*** SUPPLIED MATERIAL Section Begins ***
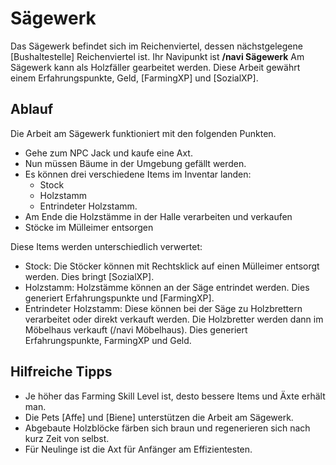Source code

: # Sägewerk 

Das Sägewerk befindet sich im Reichenviertel, dessen nächstgelegene [Bushaltestelle] Reichenviertel ist. Ihr Navipunkt ist **/navi Sägewerk**
Am Sägewerk kann als Holzfäller gearbeitet werden. Diese Arbeit gewährt einem Erfahrungspunkte, Geld, [FarmingXP] und [SozialXP]. 

## Ablauf

Die Arbeit am Sägewerk funktioniert mit den folgenden Punkten.

- Gehe zum NPC Jack und kaufe eine Axt. 
- Nun müssen Bäume in der Umgebung gefällt werden.
- Es können drei verschiedene Items im Inventar landen: 
   - Stock 
   - Holzstamm 
   - Entrindeter Holzstamm.
- Am Ende die Holzstämme in der Halle verarbeiten und verkaufen
- Stöcke im Mülleimer entsorgen


Diese Items werden unterschiedlich verwertet: 

* Stock: Die Stöcker können mit Rechtsklick auf einen Mülleimer entsorgt werden. Dies bringt [SozialXP].
* Holzstamm: Holzstämme können an der Säge entrindet werden. Dies generiert Erfahrungspunkte und [FarmingXP].
* Entrindeter Holzstamm: Diese können bei der Säge zu Holzbrettern verarbeitet oder direkt verkauft werden. Die Holzbretter werden dann im Möbelhaus verkauft (/navi Möbelhaus). Dies generiert Erfahrungspunkte, FarmingXP und Geld.

## Hilfreiche Tipps

* Je höher das Farming Skill Level ist, desto bessere Items und Äxte erhält man.
* Die Pets [Affe] und [Biene] unterstützen die Arbeit am Sägewerk.
* Abgebaute Holzblöcke färben sich braun und regenerieren sich nach kurz Zeit von selbst.
* Für Neulinge ist die Axt für Anfänger am Effizientesten.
*** SUPPLIED MATERIAL Section Ends ***
■ PROBLEM TO SOLVE ■
Return all lines from the data above with "SozialXP" in them.

■ WRITTEN REPLY ■
Am Sägewerk kann als Holzfäller gearbeitet werden. Diese Arbeit gewährt einem Erfahrungspunkte, Geld, [FarmingXP] und [SozialXP]. 
* Stock: Die Stöcker können mit Rechtsklick auf einen Mülleimer entsorgt werden. Dies bringt [SozialXP].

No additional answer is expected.